▶ _YOUR TASK_: From the entries that follow, copy each line containing the word "github".

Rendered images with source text
══════════
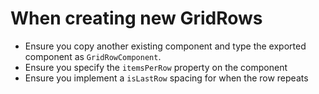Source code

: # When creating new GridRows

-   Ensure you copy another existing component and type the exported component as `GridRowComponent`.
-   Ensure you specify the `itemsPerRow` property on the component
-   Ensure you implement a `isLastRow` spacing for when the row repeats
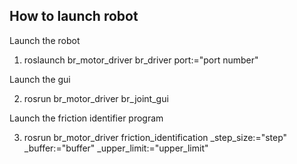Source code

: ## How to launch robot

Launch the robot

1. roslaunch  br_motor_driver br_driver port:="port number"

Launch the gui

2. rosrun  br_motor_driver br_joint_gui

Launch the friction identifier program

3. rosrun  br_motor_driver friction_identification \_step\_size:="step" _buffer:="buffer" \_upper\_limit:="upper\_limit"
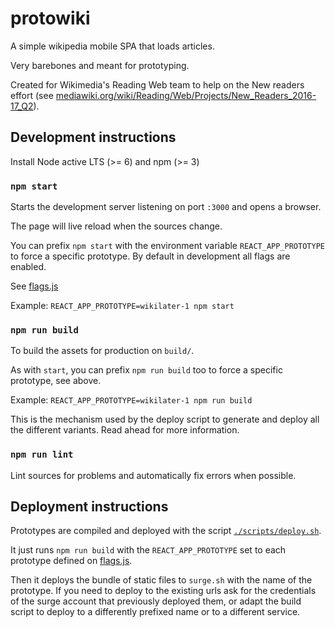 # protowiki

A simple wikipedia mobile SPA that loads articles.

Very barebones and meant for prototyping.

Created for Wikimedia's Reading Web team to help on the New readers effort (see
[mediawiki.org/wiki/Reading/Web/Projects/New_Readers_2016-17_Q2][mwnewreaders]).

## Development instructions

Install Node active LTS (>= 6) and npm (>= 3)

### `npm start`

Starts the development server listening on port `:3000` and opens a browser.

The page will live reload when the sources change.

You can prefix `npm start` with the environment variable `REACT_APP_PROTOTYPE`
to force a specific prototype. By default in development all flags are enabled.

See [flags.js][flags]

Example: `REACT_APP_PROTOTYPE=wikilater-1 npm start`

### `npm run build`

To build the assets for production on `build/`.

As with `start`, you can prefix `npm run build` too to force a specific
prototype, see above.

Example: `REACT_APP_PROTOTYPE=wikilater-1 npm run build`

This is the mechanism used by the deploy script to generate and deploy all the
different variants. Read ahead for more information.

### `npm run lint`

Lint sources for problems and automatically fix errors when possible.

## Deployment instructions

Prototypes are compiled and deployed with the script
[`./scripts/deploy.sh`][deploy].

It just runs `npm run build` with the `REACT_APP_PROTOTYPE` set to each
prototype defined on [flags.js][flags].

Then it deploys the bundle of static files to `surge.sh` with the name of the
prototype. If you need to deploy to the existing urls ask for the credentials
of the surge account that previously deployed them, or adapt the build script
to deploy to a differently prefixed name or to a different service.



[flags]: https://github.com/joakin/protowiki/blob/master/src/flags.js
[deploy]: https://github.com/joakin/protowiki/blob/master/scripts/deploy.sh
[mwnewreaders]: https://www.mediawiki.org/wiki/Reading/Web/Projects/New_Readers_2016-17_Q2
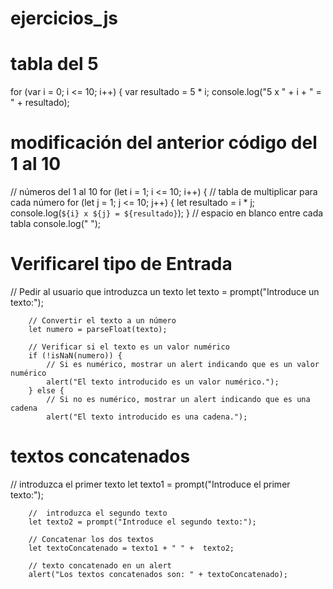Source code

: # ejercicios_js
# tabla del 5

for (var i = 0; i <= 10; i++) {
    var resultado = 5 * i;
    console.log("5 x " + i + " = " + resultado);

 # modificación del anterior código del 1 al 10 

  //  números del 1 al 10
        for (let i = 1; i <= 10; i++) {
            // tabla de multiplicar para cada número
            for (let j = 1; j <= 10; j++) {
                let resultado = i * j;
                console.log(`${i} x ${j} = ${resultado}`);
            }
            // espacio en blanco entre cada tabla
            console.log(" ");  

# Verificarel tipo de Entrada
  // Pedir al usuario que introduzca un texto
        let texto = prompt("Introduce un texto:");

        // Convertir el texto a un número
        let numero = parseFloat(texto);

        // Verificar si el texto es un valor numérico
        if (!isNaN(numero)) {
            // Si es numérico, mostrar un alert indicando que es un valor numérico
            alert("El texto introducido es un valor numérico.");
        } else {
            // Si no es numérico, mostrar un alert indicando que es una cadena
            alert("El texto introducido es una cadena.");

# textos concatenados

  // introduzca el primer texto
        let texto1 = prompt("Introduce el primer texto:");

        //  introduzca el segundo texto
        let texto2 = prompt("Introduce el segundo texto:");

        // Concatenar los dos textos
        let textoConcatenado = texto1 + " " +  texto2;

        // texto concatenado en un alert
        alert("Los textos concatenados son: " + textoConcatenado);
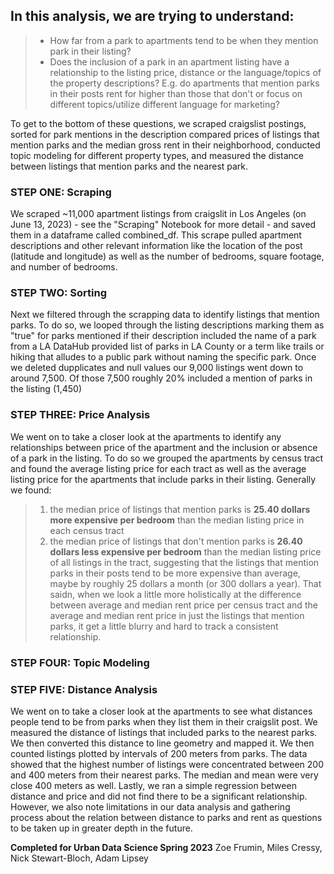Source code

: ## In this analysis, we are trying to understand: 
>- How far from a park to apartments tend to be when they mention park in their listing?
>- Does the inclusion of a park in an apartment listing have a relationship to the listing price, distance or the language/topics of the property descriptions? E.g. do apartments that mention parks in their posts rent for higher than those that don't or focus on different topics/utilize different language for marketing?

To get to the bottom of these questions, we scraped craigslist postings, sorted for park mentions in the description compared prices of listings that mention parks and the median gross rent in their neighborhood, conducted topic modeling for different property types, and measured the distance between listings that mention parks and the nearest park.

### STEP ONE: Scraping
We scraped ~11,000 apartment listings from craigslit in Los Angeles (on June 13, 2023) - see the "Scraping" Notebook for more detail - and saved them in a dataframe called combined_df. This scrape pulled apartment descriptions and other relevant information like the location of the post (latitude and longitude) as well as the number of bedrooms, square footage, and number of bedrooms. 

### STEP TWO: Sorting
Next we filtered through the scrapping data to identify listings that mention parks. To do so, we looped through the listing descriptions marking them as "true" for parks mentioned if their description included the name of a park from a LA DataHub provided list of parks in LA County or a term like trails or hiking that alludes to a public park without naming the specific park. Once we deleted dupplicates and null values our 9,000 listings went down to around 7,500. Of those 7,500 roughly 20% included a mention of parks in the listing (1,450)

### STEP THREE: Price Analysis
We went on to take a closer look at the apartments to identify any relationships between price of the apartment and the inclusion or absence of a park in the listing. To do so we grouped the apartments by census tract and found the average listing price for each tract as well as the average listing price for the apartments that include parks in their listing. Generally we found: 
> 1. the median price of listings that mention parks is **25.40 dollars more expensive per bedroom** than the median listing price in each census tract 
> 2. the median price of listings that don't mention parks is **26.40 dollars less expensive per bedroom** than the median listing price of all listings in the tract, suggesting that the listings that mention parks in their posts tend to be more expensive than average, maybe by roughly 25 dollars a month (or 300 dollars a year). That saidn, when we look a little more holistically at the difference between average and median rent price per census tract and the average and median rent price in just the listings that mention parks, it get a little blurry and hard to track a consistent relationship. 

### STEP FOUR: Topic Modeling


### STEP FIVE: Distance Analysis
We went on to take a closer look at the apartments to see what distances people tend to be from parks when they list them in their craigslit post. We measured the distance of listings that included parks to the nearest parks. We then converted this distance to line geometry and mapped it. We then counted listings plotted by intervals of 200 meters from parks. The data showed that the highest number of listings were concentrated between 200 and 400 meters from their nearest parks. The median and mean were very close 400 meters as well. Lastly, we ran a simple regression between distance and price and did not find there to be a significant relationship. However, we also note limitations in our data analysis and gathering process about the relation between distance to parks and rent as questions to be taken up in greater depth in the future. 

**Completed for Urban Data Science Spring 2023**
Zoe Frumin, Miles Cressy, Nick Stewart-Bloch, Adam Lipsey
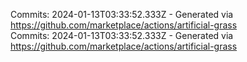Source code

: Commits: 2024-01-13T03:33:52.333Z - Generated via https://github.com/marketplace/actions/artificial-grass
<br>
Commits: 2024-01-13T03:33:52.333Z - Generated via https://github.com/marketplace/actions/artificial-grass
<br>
══════════
▶ _FINAL ANSWER_:
[flags]: https://github.com/joakin/protowiki/blob/master/src/flags.js
[deploy]: https://github.com/joakin/protowiki/blob/master/scripts/deploy.sh
: Commits: 2024-01-13T03:33:52.333Z - Generated via https://github.com/marketplace/actions/artificial-grass
Commits: 2024-01-13T03:33:52.333Z - Generated via https://github.com/marketplace/actions/artificial-grass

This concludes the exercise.